WORK ITEM:
Using the data below, output a verbatim copy of the lines between the one holding "3 km landscape" and the one holding "0 & Standard", inclusive, without any pictures.

Stored data
##############################
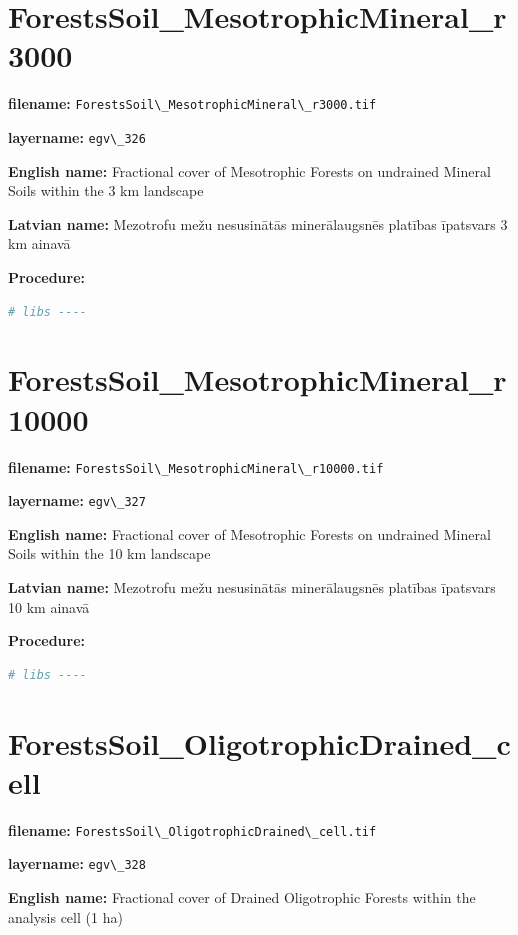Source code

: \documentclass[
]{book}
\newcommand{\passthrough}[1]{#1}
\begin{document}
\section{ForestsSoil\_MesotrophicMineral\_r3000}\label{ch06.326}

\textbf{filename:} \passthrough{\lstinline!ForestsSoil\_MesotrophicMineral\_r3000.tif!}

\textbf{layername:} \passthrough{\lstinline!egv\_326!}

\textbf{English name:} Fractional cover of Mesotrophic Forests on undrained Mineral Soils within the 3 km landscape

\textbf{Latvian name:} Mezotrofu mežu nesusinātās minerālaugsnēs platības īpatsvars 3 km ainavā

\textbf{Procedure:}

\begin{lstlisting}[language=R]
# libs ----
\end{lstlisting}

\section{ForestsSoil\_MesotrophicMineral\_r10000}\label{ch06.327}

\textbf{filename:} \passthrough{\lstinline!ForestsSoil\_MesotrophicMineral\_r10000.tif!}

\textbf{layername:} \passthrough{\lstinline!egv\_327!}

\textbf{English name:} Fractional cover of Mesotrophic Forests on undrained Mineral Soils within the 10 km landscape

\textbf{Latvian name:} Mezotrofu mežu nesusinātās minerālaugsnēs platības īpatsvars 10 km ainavā

\textbf{Procedure:}

\begin{lstlisting}[language=R]
# libs ----
\end{lstlisting}

\section{ForestsSoil\_OligotrophicDrained\_cell}\label{ch06.328}

\textbf{filename:} \passthrough{\lstinline!ForestsSoil\_OligotrophicDrained\_cell.tif!}

\textbf{layername:} \passthrough{\lstinline!egv\_328!}

\textbf{English name:} Fractional cover of Drained Oligotrophic Forests within the analysis cell (1 ha)
\end{document}
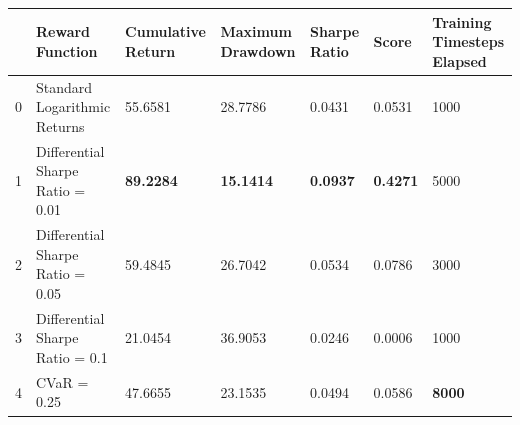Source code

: \begin{tabular}{lllllll}
\toprule
 & Reward Function & Cumulative Return & Maximum Drawdown & Sharpe Ratio & Score & Training Timesteps Elapsed \\
\midrule
0 & Standard Logarithmic Returns & 55.6581 & 28.7786 & 0.0431 & 0.0531 & 1000 \\
1 & Differential Sharpe Ratio = 0.01 & \textbf{89.2284} & \textbf{15.1414} & \textbf{0.0937} & \textbf{0.4271} & 5000 \\
2 & Differential Sharpe Ratio = 0.05 & 59.4845 & 26.7042 & 0.0534 & 0.0786 & 3000 \\
3 & Differential Sharpe Ratio = 0.1 & 21.0454 & 36.9053 & 0.0246 & 0.0006 & 1000 \\
4 & CVaR = 0.25 & 47.6655 & 23.1535 & 0.0494 & 0.0586 & \textbf{8000} \\
\bottomrule
\end{tabular}
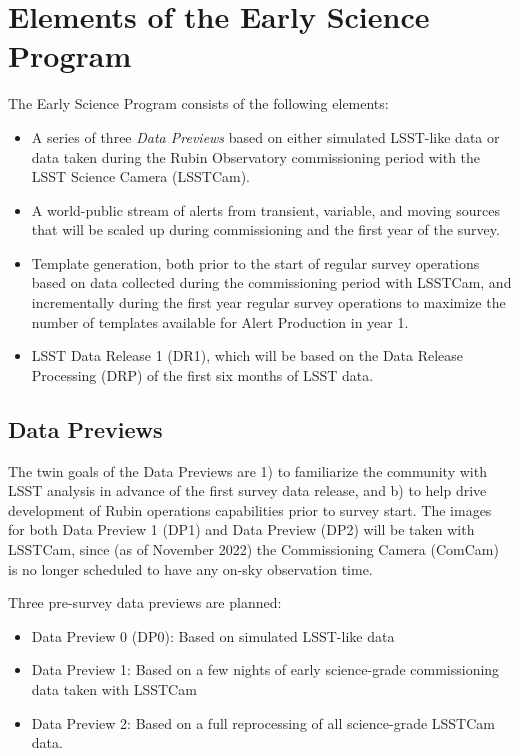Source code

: \section{Elements of the Early Science Program}

The Early Science Program consists of the following elements:
\begin{itemize}
	\item A series of three \emph{Data Previews} based on either simulated LSST-like data or data taken during the Rubin Observatory commissioning period with the LSST Science Camera (LSSTCam).
	\item A world-public stream of alerts from transient, variable, and moving sources that will be scaled up during commissioning and the first year of the survey.
	\item Template generation, both prior to the start of regular survey operations based on data collected during the commissioning period with LSSTCam, and incrementally during the first year regular survey operations  to maximize the number of templates available for Alert Production in year 1.
	\item LSST Data Release 1 (DR1), which will be based on the Data Release Processing (DRP) of the first six months of LSST data.
\end{itemize}

\subsection{Data Previews}

The twin goals of the Data Previews are 1) to familiarize the community with LSST analysis in advance of the first survey data release, and b) to help drive development of Rubin operations capabilities prior to survey start.
The images for both Data Preview 1 (DP1) and Data Preview (DP2) will be taken with LSSTCam, since (as of November 2022) the Commissioning Camera (ComCam) is no longer scheduled to have any on-sky observation time.

Three pre-survey data previews are planned:
\begin{itemize}
\item  Data Preview 0 (DP0): Based on simulated LSST-like data
\item  Data Preview 1: Based on a few nights of early science-grade commissioning data taken with LSSTCam
\item Data Preview 2: Based on a full reprocessing of all science-grade LSSTCam data.

\end{itemize}

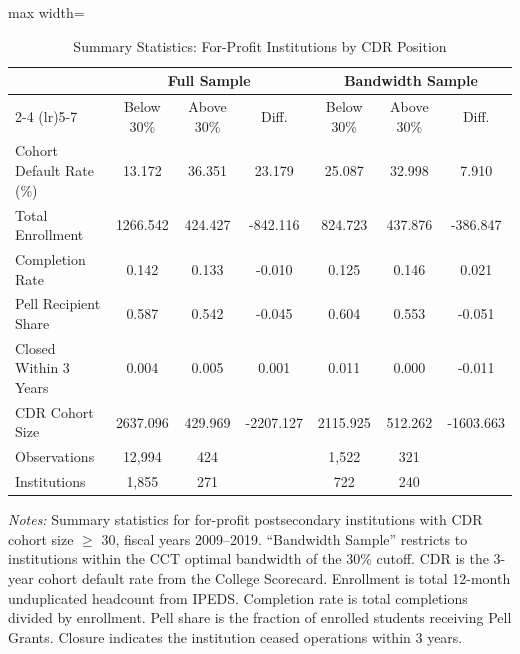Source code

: \begin{table}[t]
\centering
\caption{Summary Statistics: For-Profit Institutions by CDR Position}
\label{tab:summary}
\small
\begin{adjustbox}{max width=\textwidth}
\begin{tabular}{lcccccc}
\toprule
 & \multicolumn{3}{c}{Full Sample} & \multicolumn{3}{c}{Bandwidth Sample} \\
\cmidrule(lr){2-4} \cmidrule(lr){5-7}
 & Below 30\% & Above 30\% & Diff. & Below 30\% & Above 30\% & Diff. \\
\midrule
Cohort Default Rate (\%) & 13.172 & 36.351 & 23.179 & 25.087 & 32.998 & 7.910 \\
Total Enrollment & 1266.542 & 424.427 & -842.116 & 824.723 & 437.876 & -386.847 \\
Completion Rate & 0.142 & 0.133 & -0.010 & 0.125 & 0.146 & 0.021 \\
Pell Recipient Share & 0.587 & 0.542 & -0.045 & 0.604 & 0.553 & -0.051 \\
Closed Within 3 Years & 0.004 & 0.005 & 0.001 & 0.011 & 0.000 & -0.011 \\
CDR Cohort Size & 2637.096 & 429.969 & -2207.127 & 2115.925 & 512.262 & -1603.663 \\
\midrule
Observations & 12,994 & 424 & & 1,522 & 321 & \\
Institutions & 1,855 & 271 & & 722 & 240 & \\
\bottomrule
\end{tabular}
\end{adjustbox}
\begin{minipage}{0.95\textwidth}
\vspace{0.5em}\footnotesize
\textit{Notes:} Summary statistics for for-profit postsecondary institutions with CDR cohort size $\geq$ 30, fiscal years 2009--2019. ``Bandwidth Sample'' restricts to institutions within the CCT optimal bandwidth of the 30\% cutoff. CDR is the 3-year cohort default rate from the College Scorecard. Enrollment is total 12-month unduplicated headcount from IPEDS. Completion rate is total completions divided by enrollment. Pell share is the fraction of enrolled students receiving Pell Grants. Closure indicates the institution ceased operations within 3 years.
\end{minipage}
\end{table}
##############################
OUTPUT OF THE EXERCISE:
\textbf{English name:} Fractional cover of Mesotrophic Forests on undrained Mineral Soils within the 3 km landscape

\textbf{Latvian name:} Mezotrofu mežu nesusinātās minerālaugsnēs platības īpatsvars 3 km ainavā

\textbf{Procedure:}

\begin{lstlisting}[language=R]
# libs ----
\end{lstlisting}

\section{ForestsSoil\_MesotrophicMineral\_r10000}\label{ch06.327}

\textbf{filename:} \passthrough{\lstinline!ForestsSoil\_MesotrophicMineral\_r10000.tif!}

\textbf{layername:} \passthrough{\lstinline!egv\_327!}

\textbf{English name:} Fractional cover of Mesotrophic Forests on undrained Mineral Soils within the 10 km landscape

\textbf{Latvian name:} Mezotrofu mežu nesusinātās minerālaugsnēs platības īpatsvars 10 km ainavā

\textbf{Procedure:}

\begin{lstlisting}[language=R]
# libs ----
\end{lstlisting}

\section{ForestsSoil\_OligotrophicDrained\_cell}\label{ch06.328}

\textbf{filename:} \passthrough{\lstinline!ForestsSoil\_OligotrophicDrained\_cell.tif!}

\textbf{layername:} \passthrough{\lstinline!egv\_328!}

\textbf{English name:} Fractional cover of Drained Oligotrophic Forests within the analysis cell (1 ha)
\end{document}
Source code

: \begin{tabular}{lllllll}
\toprule
 & Reward Function & Cumulative Return & Maximum Drawdown & Sharpe Ratio & Score & Training Timesteps Elapsed \\
\midrule
0 & Standard Logarithmic Returns & 55.6581 & 28.7786 & 0.0431 & 0.0531 & 1000 \\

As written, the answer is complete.